*PROBLEM REQUIREMENTS*
Keeping each line exactly as it is, output all of the records.

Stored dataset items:
● ● ● ● ●
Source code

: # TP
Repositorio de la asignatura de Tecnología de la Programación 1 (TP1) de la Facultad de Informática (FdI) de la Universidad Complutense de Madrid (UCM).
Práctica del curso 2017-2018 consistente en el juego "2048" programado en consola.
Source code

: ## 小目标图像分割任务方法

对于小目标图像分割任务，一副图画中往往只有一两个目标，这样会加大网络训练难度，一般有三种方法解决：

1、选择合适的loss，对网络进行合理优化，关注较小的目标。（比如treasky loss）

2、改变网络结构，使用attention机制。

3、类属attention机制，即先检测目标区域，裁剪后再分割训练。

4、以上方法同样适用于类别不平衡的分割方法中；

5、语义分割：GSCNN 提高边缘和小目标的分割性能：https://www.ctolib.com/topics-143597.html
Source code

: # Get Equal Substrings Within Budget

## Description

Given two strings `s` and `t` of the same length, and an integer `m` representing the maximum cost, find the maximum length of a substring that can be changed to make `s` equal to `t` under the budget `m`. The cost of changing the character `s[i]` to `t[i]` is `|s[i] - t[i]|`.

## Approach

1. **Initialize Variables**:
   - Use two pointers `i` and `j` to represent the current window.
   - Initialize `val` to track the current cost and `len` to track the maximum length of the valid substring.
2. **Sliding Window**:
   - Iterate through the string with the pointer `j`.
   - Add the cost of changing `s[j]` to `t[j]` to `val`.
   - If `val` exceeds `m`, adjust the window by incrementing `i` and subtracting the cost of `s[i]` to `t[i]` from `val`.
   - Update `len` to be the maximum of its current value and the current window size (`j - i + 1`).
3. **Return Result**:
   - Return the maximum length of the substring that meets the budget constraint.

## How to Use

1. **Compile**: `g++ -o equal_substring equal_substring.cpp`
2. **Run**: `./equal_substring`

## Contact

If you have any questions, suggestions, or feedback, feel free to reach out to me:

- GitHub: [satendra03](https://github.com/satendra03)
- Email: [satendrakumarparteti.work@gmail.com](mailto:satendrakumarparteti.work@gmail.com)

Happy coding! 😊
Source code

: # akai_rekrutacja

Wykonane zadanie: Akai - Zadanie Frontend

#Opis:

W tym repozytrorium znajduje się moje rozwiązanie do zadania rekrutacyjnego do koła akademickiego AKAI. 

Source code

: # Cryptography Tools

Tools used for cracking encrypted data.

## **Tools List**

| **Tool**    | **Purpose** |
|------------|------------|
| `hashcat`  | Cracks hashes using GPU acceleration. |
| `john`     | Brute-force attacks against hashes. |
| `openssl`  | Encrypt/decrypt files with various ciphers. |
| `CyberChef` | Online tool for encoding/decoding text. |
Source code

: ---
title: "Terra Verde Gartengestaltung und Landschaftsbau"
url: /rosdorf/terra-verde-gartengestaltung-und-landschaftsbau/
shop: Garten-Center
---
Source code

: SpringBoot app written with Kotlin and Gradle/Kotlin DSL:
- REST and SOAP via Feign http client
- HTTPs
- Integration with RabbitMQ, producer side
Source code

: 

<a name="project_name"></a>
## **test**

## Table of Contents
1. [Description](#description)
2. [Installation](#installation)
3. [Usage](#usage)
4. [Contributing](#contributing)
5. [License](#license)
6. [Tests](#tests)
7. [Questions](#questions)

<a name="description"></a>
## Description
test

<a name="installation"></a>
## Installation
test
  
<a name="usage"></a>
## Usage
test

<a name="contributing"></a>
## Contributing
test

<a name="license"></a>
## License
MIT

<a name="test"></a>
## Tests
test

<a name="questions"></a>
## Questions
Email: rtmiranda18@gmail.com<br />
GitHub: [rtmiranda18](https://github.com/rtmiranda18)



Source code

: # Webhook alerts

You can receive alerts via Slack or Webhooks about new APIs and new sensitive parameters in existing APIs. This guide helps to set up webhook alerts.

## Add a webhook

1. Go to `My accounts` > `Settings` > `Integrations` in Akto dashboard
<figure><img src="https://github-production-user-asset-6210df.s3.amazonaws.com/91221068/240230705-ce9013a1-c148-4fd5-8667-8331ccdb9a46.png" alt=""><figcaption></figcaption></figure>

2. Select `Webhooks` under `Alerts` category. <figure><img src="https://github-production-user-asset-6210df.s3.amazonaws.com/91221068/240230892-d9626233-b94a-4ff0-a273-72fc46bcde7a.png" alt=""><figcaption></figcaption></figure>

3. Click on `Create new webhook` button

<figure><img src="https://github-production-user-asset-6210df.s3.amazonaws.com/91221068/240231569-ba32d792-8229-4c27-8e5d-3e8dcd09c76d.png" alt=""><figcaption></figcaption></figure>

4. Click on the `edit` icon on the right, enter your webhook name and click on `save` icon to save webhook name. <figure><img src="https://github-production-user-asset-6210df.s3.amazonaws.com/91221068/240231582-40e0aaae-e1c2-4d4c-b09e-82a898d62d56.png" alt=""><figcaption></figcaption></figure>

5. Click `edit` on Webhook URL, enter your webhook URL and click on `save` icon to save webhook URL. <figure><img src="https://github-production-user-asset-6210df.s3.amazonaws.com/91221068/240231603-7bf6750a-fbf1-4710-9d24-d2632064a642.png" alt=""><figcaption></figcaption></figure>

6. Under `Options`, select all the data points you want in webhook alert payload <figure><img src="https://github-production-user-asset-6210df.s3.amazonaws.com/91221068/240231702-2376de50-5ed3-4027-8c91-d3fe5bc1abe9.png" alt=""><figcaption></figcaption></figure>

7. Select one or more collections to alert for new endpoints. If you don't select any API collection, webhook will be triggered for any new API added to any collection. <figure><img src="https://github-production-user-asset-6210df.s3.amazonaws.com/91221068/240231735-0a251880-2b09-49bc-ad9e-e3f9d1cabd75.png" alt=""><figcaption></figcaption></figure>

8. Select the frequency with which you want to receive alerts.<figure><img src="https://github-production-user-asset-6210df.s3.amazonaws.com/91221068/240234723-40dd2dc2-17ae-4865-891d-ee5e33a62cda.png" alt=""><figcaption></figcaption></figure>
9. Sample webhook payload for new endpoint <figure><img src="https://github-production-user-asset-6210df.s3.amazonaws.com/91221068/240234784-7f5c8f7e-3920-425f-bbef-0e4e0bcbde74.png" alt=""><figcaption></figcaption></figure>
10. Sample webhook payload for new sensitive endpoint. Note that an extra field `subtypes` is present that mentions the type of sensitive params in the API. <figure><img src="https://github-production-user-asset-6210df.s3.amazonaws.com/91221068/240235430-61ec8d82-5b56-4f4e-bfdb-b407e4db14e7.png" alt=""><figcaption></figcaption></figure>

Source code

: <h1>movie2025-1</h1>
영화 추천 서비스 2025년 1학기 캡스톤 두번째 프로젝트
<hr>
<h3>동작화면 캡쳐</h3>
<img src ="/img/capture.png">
● ● ● ● ●
*YOUR RESPONSE*
Source code

: # TP
Repositorio de la asignatura de Tecnología de la Programación 1 (TP1) de la Facultad de Informática (FdI) de la Universidad Complutense de Madrid (UCM).
Práctica del curso 2017-2018 consistente en el juego "2048" programado en consola.
Source code

: ## 小目标图像分割任务方法

对于小目标图像分割任务，一副图画中往往只有一两个目标，这样会加大网络训练难度，一般有三种方法解决：

1、选择合适的loss，对网络进行合理优化，关注较小的目标。（比如treasky loss）

2、改变网络结构，使用attention机制。

3、类属attention机制，即先检测目标区域，裁剪后再分割训练。

4、以上方法同样适用于类别不平衡的分割方法中；

5、语义分割：GSCNN 提高边缘和小目标的分割性能：https://www.ctolib.com/topics-143597.html
Source code

: # Get Equal Substrings Within Budget

## Description

Given two strings `s` and `t` of the same length, and an integer `m` representing the maximum cost, find the maximum length of a substring that can be changed to make `s` equal to `t` under the budget `m`. The cost of changing the character `s[i]` to `t[i]` is `|s[i] - t[i]|`.

## Approach

1. **Initialize Variables**:
   - Use two pointers `i` and `j` to represent the current window.
   - Initialize `val` to track the current cost and `len` to track the maximum length of the valid substring.
2. **Sliding Window**:
   - Iterate through the string with the pointer `j`.
   - Add the cost of changing `s[j]` to `t[j]` to `val`.
   - If `val` exceeds `m`, adjust the window by incrementing `i` and subtracting the cost of `s[i]` to `t[i]` from `val`.
   - Update `len` to be the maximum of its current value and the current window size (`j - i + 1`).
3. **Return Result**:
   - Return the maximum length of the substring that meets the budget constraint.

## How to Use

1. **Compile**: `g++ -o equal_substring equal_substring.cpp`
2. **Run**: `./equal_substring`

## Contact

If you have any questions, suggestions, or feedback, feel free to reach out to me:

- GitHub: [satendra03](https://github.com/satendra03)
- Email: [satendrakumarparteti.work@gmail.com](mailto:satendrakumarparteti.work@gmail.com)

Happy coding! 😊
Source code

: # akai_rekrutacja

Wykonane zadanie: Akai - Zadanie Frontend

#Opis:

W tym repozytrorium znajduje się moje rozwiązanie do zadania rekrutacyjnego do koła akademickiego AKAI. 

Source code

: # Cryptography Tools

Tools used for cracking encrypted data.

## **Tools List**

| **Tool**    | **Purpose** |
|------------|------------|
| `hashcat`  | Cracks hashes using GPU acceleration. |
| `john`     | Brute-force attacks against hashes. |
| `openssl`  | Encrypt/decrypt files with various ciphers. |
| `CyberChef` | Online tool for encoding/decoding text. |
Source code

: ---
title: "Terra Verde Gartengestaltung und Landschaftsbau"
url: /rosdorf/terra-verde-gartengestaltung-und-landschaftsbau/
shop: Garten-Center
---
Source code

: SpringBoot app written with Kotlin and Gradle/Kotlin DSL:
- REST and SOAP via Feign http client
- HTTPs
- Integration with RabbitMQ, producer side
Source code

: 

<a name="project_name"></a>
## **test**

## Table of Contents
1. [Description](#description)
2. [Installation](#installation)
3. [Usage](#usage)
4. [Contributing](#contributing)
5. [License](#license)
6. [Tests](#tests)
7. [Questions](#questions)

<a name="description"></a>
## Description
test

<a name="installation"></a>
## Installation
test
  
<a name="usage"></a>
## Usage
test

<a name="contributing"></a>
## Contributing
test

<a name="license"></a>
## License
MIT

<a name="test"></a>
## Tests
test

<a name="questions"></a>
## Questions
Email: rtmiranda18@gmail.com<br />
GitHub: [rtmiranda18](https://github.com/rtmiranda18)



Source code

: # Webhook alerts

You can receive alerts via Slack or Webhooks about new APIs and new sensitive parameters in existing APIs. This guide helps to set up webhook alerts.

## Add a webhook

1. Go to `My accounts` > `Settings` > `Integrations` in Akto dashboard
<figure><img src="https://github-production-user-asset-6210df.s3.amazonaws.com/91221068/240230705-ce9013a1-c148-4fd5-8667-8331ccdb9a46.png" alt=""><figcaption></figcaption></figure>

2. Select `Webhooks` under `Alerts` category. <figure><img src="https://github-production-user-asset-6210df.s3.amazonaws.com/91221068/240230892-d9626233-b94a-4ff0-a273-72fc46bcde7a.png" alt=""><figcaption></figcaption></figure>

3. Click on `Create new webhook` button

<figure><img src="https://github-production-user-asset-6210df.s3.amazonaws.com/91221068/240231569-ba32d792-8229-4c27-8e5d-3e8dcd09c76d.png" alt=""><figcaption></figcaption></figure>

4. Click on the `edit` icon on the right, enter your webhook name and click on `save` icon to save webhook name. <figure><img src="https://github-production-user-asset-6210df.s3.amazonaws.com/91221068/240231582-40e0aaae-e1c2-4d4c-b09e-82a898d62d56.png" alt=""><figcaption></figcaption></figure>

5. Click `edit` on Webhook URL, enter your webhook URL and click on `save` icon to save webhook URL. <figure><img src="https://github-production-user-asset-6210df.s3.amazonaws.com/91221068/240231603-7bf6750a-fbf1-4710-9d24-d2632064a642.png" alt=""><figcaption></figcaption></figure>

6. Under `Options`, select all the data points you want in webhook alert payload <figure><img src="https://github-production-user-asset-6210df.s3.amazonaws.com/91221068/240231702-2376de50-5ed3-4027-8c91-d3fe5bc1abe9.png" alt=""><figcaption></figcaption></figure>

7. Select one or more collections to alert for new endpoints. If you don't select any API collection, webhook will be triggered for any new API added to any collection. <figure><img src="https://github-production-user-asset-6210df.s3.amazonaws.com/91221068/240231735-0a251880-2b09-49bc-ad9e-e3f9d1cabd75.png" alt=""><figcaption></figcaption></figure>

8. Select the frequency with which you want to receive alerts.<figure><img src="https://github-production-user-asset-6210df.s3.amazonaws.com/91221068/240234723-40dd2dc2-17ae-4865-891d-ee5e33a62cda.png" alt=""><figcaption></figcaption></figure>
9. Sample webhook payload for new endpoint <figure><img src="https://github-production-user-asset-6210df.s3.amazonaws.com/91221068/240234784-7f5c8f7e-3920-425f-bbef-0e4e0bcbde74.png" alt=""><figcaption></figcaption></figure>
10. Sample webhook payload for new sensitive endpoint. Note that an extra field `subtypes` is present that mentions the type of sensitive params in the API. <figure><img src="https://github-production-user-asset-6210df.s3.amazonaws.com/91221068/240235430-61ec8d82-5b56-4f4e-bfdb-b407e4db14e7.png" alt=""><figcaption></figcaption></figure>

Source code

: <h1>movie2025-1</h1>
영화 추천 서비스 2025년 1학기 캡스톤 두번째 프로젝트
<hr>
<h3>동작화면 캡쳐</h3>
<img src ="/img/capture.png">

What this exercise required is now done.